The Church was broad enough to include and even honor many of these free spirits, but the works which followed them in the hands of their more militant disciples generally fell into ill repute. The early Franciscan movement is a case in point. St. Francis preached to his little sisters the birds; he shared the stigmata of Christ and suggested that to share Christ's poverty might be fitting for his disciples, an extremely radical idea which an extremely wealthy pope indulged. But many of Francis' disciples faced persecution of various sorts.

Roughly contemporary with Francis another monk named Joachim of Flora rediscovered for the nth time the dominance of the Spirit over the letter. Preaching what he called the Everlasting Gospel Joachim proposed to dispense with the corrupt and worldly political structures of the establishment and move into a New Age, the era of the Holy Spirit. The New Age would replace the age of the Church; it would be an age of freedom with everyone led directly by the Spirit. Jeremiah had foretold this. Even Moses had said, "would to God that all the Lord's people were prophets". For the creative poet the New Age represented freedom at its best, exactly what Jesus had come to bring us. For most of the priests it represented antinomianism at its worst.

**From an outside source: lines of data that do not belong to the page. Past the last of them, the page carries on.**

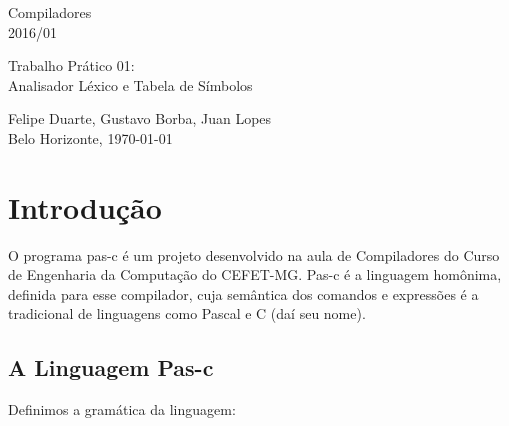 \documentclass[11pt]{article}
\begin{document}
\thispagestyle{empty}

\begin{center}
\begin{minipage}[l]{10cm}{
\center
Compiladores \\
2016/01 \\
}\end{minipage}
 \vfill
 \begin{minipage}[l]{11cm}{
   \begin{center}
   \Large{Trabalho Prático 01: \\ Analisador Léxico e Tabela de Símbolos}
   \end{center}
}\end{minipage}
\end{center}
 \vspace*{8cm}
 \begin{center}
 \begin{minipage}[l]{10cm}{
 \center Felipe Duarte, Gustavo  Borba, Juan Lopes\\
 Belo Horizonte, \today \\
 }
 \end{minipage}
 \end{center}

\newpage
\thispagestyle{empty}
\tableofcontents

\newpage
\clearpage
\setcounter{page}{1}

\section{Introdução}
	O programa pas-c é um projeto desenvolvido na aula de Compiladores do Curso de Engenharia da Computação do CEFET-MG. Pas-c é a linguagem homônima, definida para esse compilador, cuja semântica dos comandos e expressões é a tradicional de linguagens como Pascal e C (daí seu nome).
	
	\subsection{A Linguagem Pas-c}

		Definimos a gramática da linguagem:
		
\end{document}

The Everlasting Gospel and the New Age came down the centuries through the various subterranean channels of the heterodox tradition. Swedenborg announced its advent in 1757, which happened to be the year of Blake's birth; Blake noted this with obvious delight in 'The Marriage of Heaven and Hell'. Years later, in the autumn of his life, Blake filled his spiritual journal with a fragmentary poem called 'The Everlasting Gospel'. It was his systematic attempt to set forth in the most direct terms possible his precise view of Christianity and its founder. He probably never concluded the project to his full satisfaction.

iv

The Reformation

To many of us the Protestant Reformation represents a breaking free from the oppression of ecclesiastical tyranny. Unfortunately the tyrannies of Luther and Calvin soon replaced those of the Pope, and the conflicts among the various orthodoxies brought about in the 16th and 17th Centuries perhaps the most satanic bloodletting the church has ever experienced.

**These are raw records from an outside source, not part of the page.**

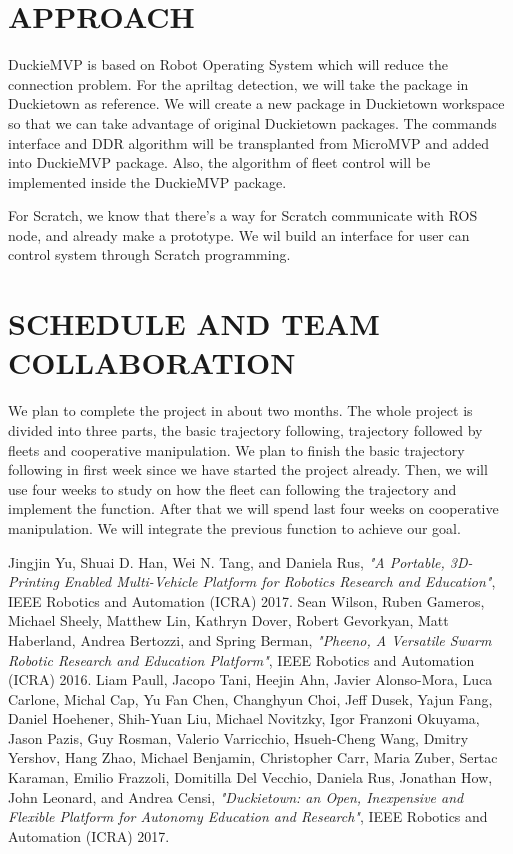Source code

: \documentclass[letterpaper, 10 pt, conference]{ieeeconf}  %
\begin{document}
\section{APPROACH}

DuckieMVP is based on Robot Operating System which will reduce the connection problem. For the apriltag detection, we will take the package in Duckietown as reference. We will create a new package in Duckietown workspace so that we can take advantage of original Duckietown packages. The commands interface and DDR algorithm will be transplanted from MicroMVP and added into DuckieMVP package. Also, the algorithm of fleet control will be implemented inside the DuckieMVP package. 

For Scratch, we know that there's a way for Scratch communicate with ROS node, and already make a prototype. We wil build an interface for user can control system through Scratch programming.

\section{SCHEDULE AND TEAM COLLABORATION}

We plan to complete the project in about two months. The whole project is divided into three parts, the basic trajectory following, trajectory followed by fleets and cooperative manipulation. We plan to finish the basic trajectory following in first week since we have started the project already. Then, we will use four weeks to study on how the fleet can following the trajectory and implement the function. After that we will spend last four weeks on cooperative manipulation. We will integrate the previous function to achieve our goal.

\begin{thebibliography}{1}

Jingjin Yu, Shuai D. Han, Wei N. Tang, and Daniela Rus, \emph{"A Portable, 3D-Printing Enabled Multi-Vehicle
Platform for Robotics Research and Education"}, IEEE Robotics and Automation (ICRA) 2017.
Sean Wilson, Ruben Gameros, Michael Sheely, Matthew Lin, Kathryn Dover, Robert Gevorkyan, Matt Haberland, Andrea Bertozzi, and Spring Berman, \emph{"Pheeno, A Versatile Swarm Robotic Research and Education Platform"}, IEEE Robotics and Automation (ICRA) 2016.
Liam Paull, Jacopo Tani, Heejin Ahn, Javier Alonso-Mora, Luca Carlone, Michal Cap, Yu Fan Chen,
Changhyun Choi, Jeff Dusek, Yajun Fang, Daniel Hoehener, Shih-Yuan Liu, Michael Novitzky, Igor Franzoni
Okuyama, Jason Pazis, Guy Rosman, Valerio Varricchio, Hsueh-Cheng Wang, Dmitry Yershov, Hang Zhao,
Michael Benjamin, Christopher Carr, Maria Zuber, Sertac Karaman, Emilio Frazzoli, Domitilla Del Vecchio,
Daniela Rus, Jonathan How, John Leonard, and Andrea Censi, \emph{"Duckietown: an Open, Inexpensive and Flexible
Platform for Autonomy Education and Research"}, IEEE Robotics and Automation (ICRA) 2017.

\end{thebibliography}
\end{document}
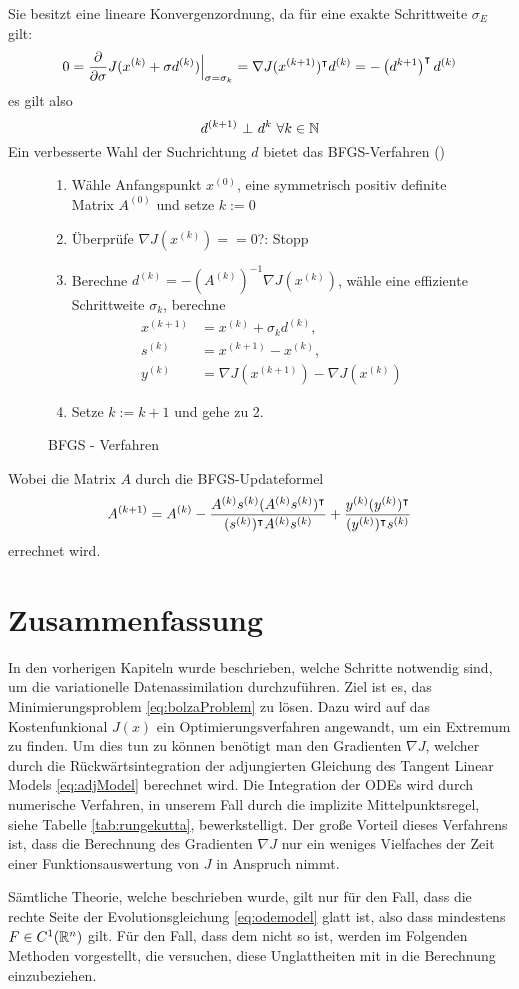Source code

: Sie besitzt eine lineare Konvergenzordnung, da für eine exakte Schrittweite $\sigma_E$ gilt:
\[
 0 = \frac{\partial }{\partial \sigma} J(x^{(k)} + \sigma d^{(k)}) \Big|_{\sigma = \sigma_k} = \nabla J(x^{(k+1)})^\intercal d^{(k)} = - \left( d^{k+1}\right)^\intercal d^{(k)}
\]
es gilt also
\[
 d^{(k+1)}~\bot ~d^{k} ~ \forall k \in \mathbb{N}
\]
Ein verbesserte Wahl der Suchrichtung $d$ bietet das BFGS-Verfahren (\cite[Verfahren 4.8.11]{alt2002nichtlineare})
\begin{figure}[H]
\begin{framed}
\begin{enumerate}
 \item Wähle Anfangspunkt $x^{(0)}$, eine symmetrisch positiv definite Matrix $A^{(0)}$ und setze $k:=0$
 \item Überprüfe $\nabla J(x^{(k)}) == 0$?: Stopp
 \item Berechne $d^{(k)} = -\left( A^{(k)} \right)^{-1} \nabla J(x^{(k)})$, wähle eine effiziente Schrittweite $\sigma_k$, berechne 
 \[
 \begin{aligned}
  x^{(k+1)} &= x^{(k)} + \sigma_k d^{(k)}, \\ s^{(k)} &= x^{(k+1)} - x^{(k)},\\ y^{(k)} &= \nabla J(x^{(k+1)})- \nabla J(x^{(k)})
 \end{aligned}
 \]
 \item Setze $k:= k+1$ und gehe zu 2.
\end{enumerate} 
\end{framed}
 \caption{BFGS - Verfahren}
 \label{alg:bfgs}
\end{figure}
Wobei die Matrix $A$ durch die BFGS-Updateformel 
\[
 A^{(k+1)} = A^{(k)} - \frac{A^{(k)}s^{(k)}(A^{(k)}s^{(k)})^\intercal}{(s^{(k)})^\intercal A^{(k)}s^{(k)}} + \frac{y^{(k)} (y^{(k)})^\intercal}{(y^{(k)})^\intercal s^{(k)}}
\]
errechnet wird.


\section{Zusammenfassung}
In den vorherigen Kapiteln wurde beschrieben, welche Schritte notwendig sind, um die variationelle Datenassimilation durchzuführen.
Ziel ist es, das Minimierungsproblem \eqref{eq:bolzaProblem} zu lösen. Dazu wird auf das Kostenfunkional $J(x)$ ein Optimierungsverfahren angewandt, um ein Extremum zu finden. Um dies tun zu können benötigt man den Gradienten $\nabla J$, welcher durch die Rückwärtsintegration der  adjungierten Gleichung des Tangent Linear Models \eqref{eq:adjModel} berechnet wird. Die Integration der ODEs wird durch numerische Verfahren, in unserem Fall durch die implizite Mittelpunktsregel, siehe Tabelle \ref{tab:rungekutta}, bewerkstelligt. Der große Vorteil dieses Verfahrens ist, dass die Berechnung des Gradienten $\nabla J$ nur ein weniges Vielfaches der Zeit einer Funktionsauswertung von $J$ in Anspruch nimmt. 

Sämtliche Theorie, welche beschrieben wurde, gilt nur für den Fall, dass die rechte Seite der Evolutionsgleichung \eqref{eq:odemodel} glatt ist, also dass mindestens $F\in C^1(\mathbb{R}^n)$ gilt. Für den Fall, dass dem nicht so ist, werden im Folgenden Methoden vorgestellt, die versuchen, diese Unglattheiten mit in die Berechnung einzubeziehen.
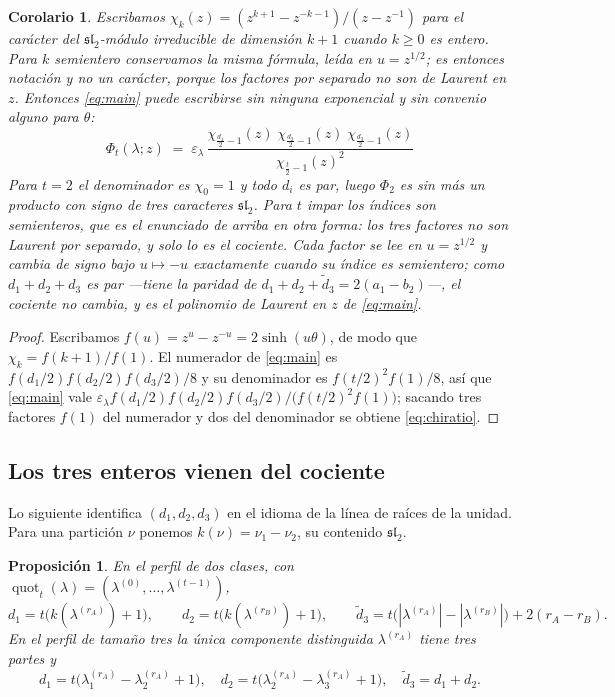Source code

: \documentclass[11pt,reqno]{amsart}
\theoremstyle{plain}
\newtheorem{corollary}[theorem]{Corolario}
\newtheorem{proposition}[theorem]{Proposición}
\theoremstyle{definition}
\newcommand{\quot}{\operatorname{quot}}
\begin{document}
\begin{corollary}\label{cor:chars}
Escribamos $\chi_k(z)=(z^{k+1}-z^{-k-1})/(z-z^{-1})$ para el carácter del $\mathfrak{sl}_2$-módulo
irreducible de dimensión $k+1$ cuando $k\ge0$ es entero. Para $k$ semientero conservamos la misma
fórmula, leída en $u=z^{1/2}$; es entonces notación y no un carácter, porque los factores por
separado no son de Laurent en $z$. Entonces
\eqref{eq:main} puede escribirse sin ninguna exponencial y sin convenio alguno para $\theta$:
\begin{equation}\label{eq:chiratio}
\boxed{\;\;\Phi_t(\lambda;z)\;=\;\varepsilon_\lambda\,
\frac{\chi_{\frac{d_1}{2}-1}(z)\;\chi_{\frac{d_2}{2}-1}(z)\;\chi_{\frac{d_3}{2}-1}(z)}
{\chi_{\frac{t}{2}-1}(z)^{2}}\;\;}
\end{equation}
Para $t=2$ el denominador es $\chi_0=1$ y todo $d_i$ es par, luego $\Phi_2$ es sin más un producto
con signo de tres caracteres $\mathfrak{sl}_2$. Para $t$ impar los índices son semienteros, que es el
enunciado de arriba en otra forma: los tres factores no son Laurent por separado, y solo lo es el
cociente. Cada factor se lee en $u=z^{1/2}$ y cambia de signo bajo $u\mapsto-u$ exactamente cuando
su índice es semientero; como $d_1+d_2+d_3$ es par ---tiene la paridad de
$d_1+d_2+\tilde d_3=2(a_1-b_2)$---, el cociente no cambia, y es el polinomio de Laurent en $z$ de
\eqref{eq:main}.
\end{corollary}

\begin{proof}
Escribamos $f(u)=z^{u}-z^{-u}=2\sinh(u\theta)$, de modo que $\chi_k=f(k+1)/f(1)$. El numerador de
\eqref{eq:main} es $f(d_1/2)f(d_2/2)f(d_3/2)/8$ y su denominador es $f(t/2)^2f(1)/8$, así que
\eqref{eq:main} vale $\varepsilon_\lambda f(d_1/2)f(d_2/2)f(d_3/2)/\bigl(f(t/2)^2f(1)\bigr)$;
sacando tres factores $f(1)$ del numerador y dos del denominador se obtiene \eqref{eq:chiratio}.
\end{proof}

\subsection{Los tres enteros vienen del cociente}
Lo siguiente identifica $(d_1,d_2,d_3)$ en el idioma de la línea de raíces de la unidad. Para una
partición $\nu$ ponemos $k(\nu)=\nu_1-\nu_2$, su contenido $\mathfrak{sl}_2$.

\begin{proposition}\label{prop:quotient}
En el perfil de dos clases, con $\quot_t(\lambda)=(\lambda^{(0)},\dots,\lambda^{(t-1)})$,
\[
d_1=t\bigl(k(\lambda^{(r_A)})+1\bigr),\qquad
d_2=t\bigl(k(\lambda^{(r_B)})+1\bigr),\qquad
\tilde d_3=t\bigl(|\lambda^{(r_A)}|-|\lambda^{(r_B)}|\bigr)+2(r_A-r_B) .
\]
En el perfil de tamaño tres la única componente distinguida $\lambda^{(r_A)}$ tiene tres partes y
\[
d_1=t\bigl(\lambda^{(r_A)}_1-\lambda^{(r_A)}_2+1\bigr),\quad
d_2=t\bigl(\lambda^{(r_A)}_2-\lambda^{(r_A)}_3+1\bigr),\quad \tilde d_3=d_1+d_2 .
\]
\end{proposition}
\end{document}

The Protestant authorities in general were no less rigid theologically than the Romans from whom they had separated. When a German cobbler named Jacob Boehme started talking directly to God, his pastor had him exiled. However the Lord got Boehme's ear and proceeded to talk to him about Oneness, about the emanations coming from the One, the dark side and the light side. The Lord graced Boehme with a fantastically vivid and voluminous imagination; his visions resembled in many ways those of the Christian Gnostics and of Plotinus. They also owed much to the alchemical doctor, Paracelsus.

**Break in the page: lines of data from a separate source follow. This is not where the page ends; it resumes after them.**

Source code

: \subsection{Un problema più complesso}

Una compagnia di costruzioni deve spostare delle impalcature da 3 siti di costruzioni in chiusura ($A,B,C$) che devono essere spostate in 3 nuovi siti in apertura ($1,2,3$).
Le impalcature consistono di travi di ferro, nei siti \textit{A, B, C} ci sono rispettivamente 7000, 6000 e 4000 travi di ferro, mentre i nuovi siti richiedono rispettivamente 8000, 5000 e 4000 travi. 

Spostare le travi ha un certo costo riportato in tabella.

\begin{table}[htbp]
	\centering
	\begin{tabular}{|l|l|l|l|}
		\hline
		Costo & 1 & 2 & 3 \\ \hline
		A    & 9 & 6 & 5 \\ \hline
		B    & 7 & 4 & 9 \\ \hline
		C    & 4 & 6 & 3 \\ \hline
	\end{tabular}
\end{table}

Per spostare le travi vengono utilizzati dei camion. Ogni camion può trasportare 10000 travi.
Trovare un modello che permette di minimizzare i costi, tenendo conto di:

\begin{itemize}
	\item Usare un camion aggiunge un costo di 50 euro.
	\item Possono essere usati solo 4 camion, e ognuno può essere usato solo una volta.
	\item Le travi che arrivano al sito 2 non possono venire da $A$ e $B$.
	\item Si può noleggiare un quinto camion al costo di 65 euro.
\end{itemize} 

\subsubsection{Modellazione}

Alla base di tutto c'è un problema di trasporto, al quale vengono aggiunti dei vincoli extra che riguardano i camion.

Boehme went a long way beyond the orthodoxy of either Catholic or Protestant authorities, but a sweetness of spirit pervaded his mind reminiscent of St. Francis and of other simple souls who have walked with God. Cast out by his church, Boehme still won the respect and support of many serious thinkers, products of the liberating currents of Renaissance and Reformation. His friends published his work widely, and it endured the test of time. Almost two hundred years later, in the late 18th Century, it appeared in an English translation attributed to William Law.

This work became one of Blake's primary sources. He seized on Boehme's visions with delight; he recognized in Boehme a creative servant of God who held the imagination as highly as he did himself. Speaking of a series of anthropomorphic metaphysical designs which appeared in Law's Boehme he told Crabb Robinson that "Michaelangelo could not have done better". Much of the Neo-platonic flavor of Blake's work came down to him through Boehme, his most immediate fountain for the heterodox tradition.

For a great many peasants in Germany the Reformation meant little more than a change of masters; nothing really happened. They had been accustomed to doing what they were told by the Pope's priests; now they did what they were told by Luther's priests. Likewise Geneva afforded no real relief from the pervasive spiritual repression, what Blake referred to as the "mind forg'd manacles". Soon after he won power, Calvin had a child beheaded for striking his father; he executed a man named Servetus for denying the Trinity. He and his contemporaries inaugurated a new round of bloodthirstiness decimating the population of Europe, all in the name of Christ! Blake observed all this without the usual conventional blindness and concluded that the Reformation arose through envy of power--a plague on both houses!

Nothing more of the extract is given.